What you are asked to do:
Your task is to copy each line of the listing that contains the word "ProcessResponse".
Start of Record extracts
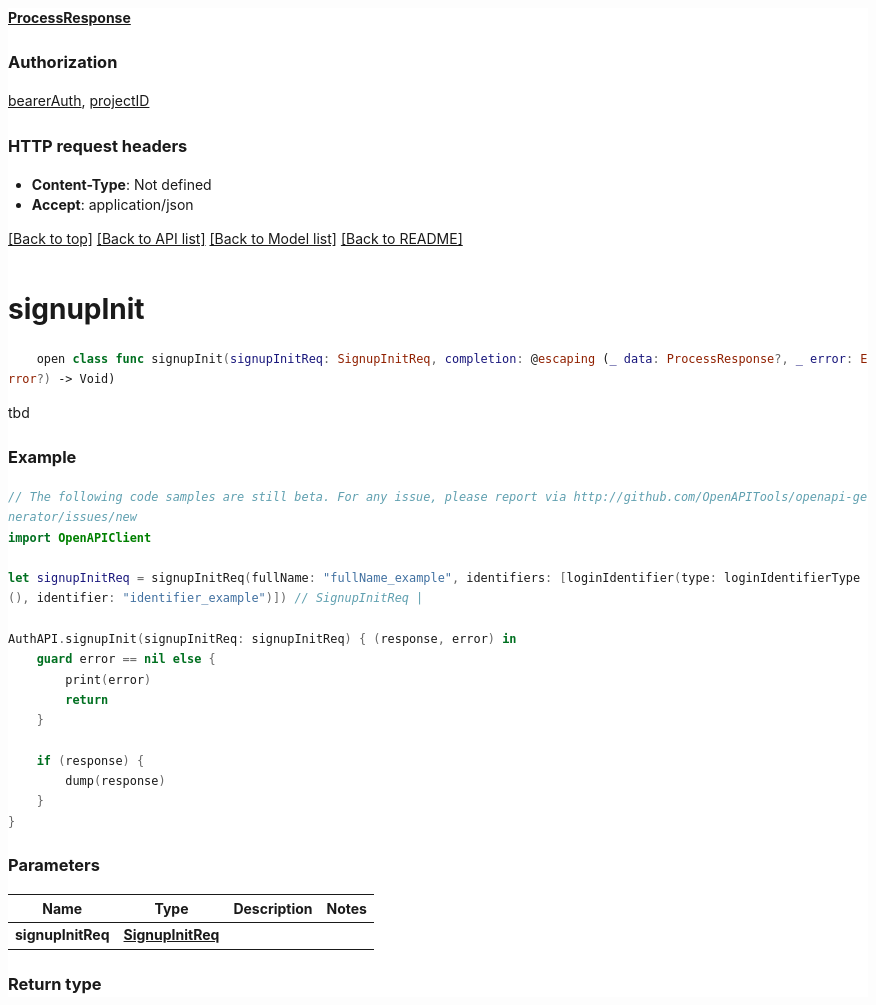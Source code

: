 [**ProcessResponse**](ProcessResponse.md)

### Authorization

[bearerAuth](../README.md#bearerAuth), [projectID](../README.md#projectID)

### HTTP request headers

 - **Content-Type**: Not defined
 - **Accept**: application/json

[[Back to top]](#) [[Back to API list]](../README.md#documentation-for-api-endpoints) [[Back to Model list]](../README.md#documentation-for-models) [[Back to README]](../README.md)

# **signupInit**
```swift
    open class func signupInit(signupInitReq: SignupInitReq, completion: @escaping (_ data: ProcessResponse?, _ error: Error?) -> Void)
```



tbd

### Example
```swift
// The following code samples are still beta. For any issue, please report via http://github.com/OpenAPITools/openapi-generator/issues/new
import OpenAPIClient

let signupInitReq = signupInitReq(fullName: "fullName_example", identifiers: [loginIdentifier(type: loginIdentifierType(), identifier: "identifier_example")]) // SignupInitReq | 

AuthAPI.signupInit(signupInitReq: signupInitReq) { (response, error) in
    guard error == nil else {
        print(error)
        return
    }

    if (response) {
        dump(response)
    }
}
```

### Parameters

Name | Type | Description  | Notes
------------- | ------------- | ------------- | -------------
 **signupInitReq** | [**SignupInitReq**](SignupInitReq.md) |  | 

### Return type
End of Record extracts
Exercise response:
: [**ProcessResponse**](ProcessResponse.md)
    open class func signupInit(signupInitReq: SignupInitReq, completion: @escaping (_ data: ProcessResponse?, _ error: Error?) -> Void)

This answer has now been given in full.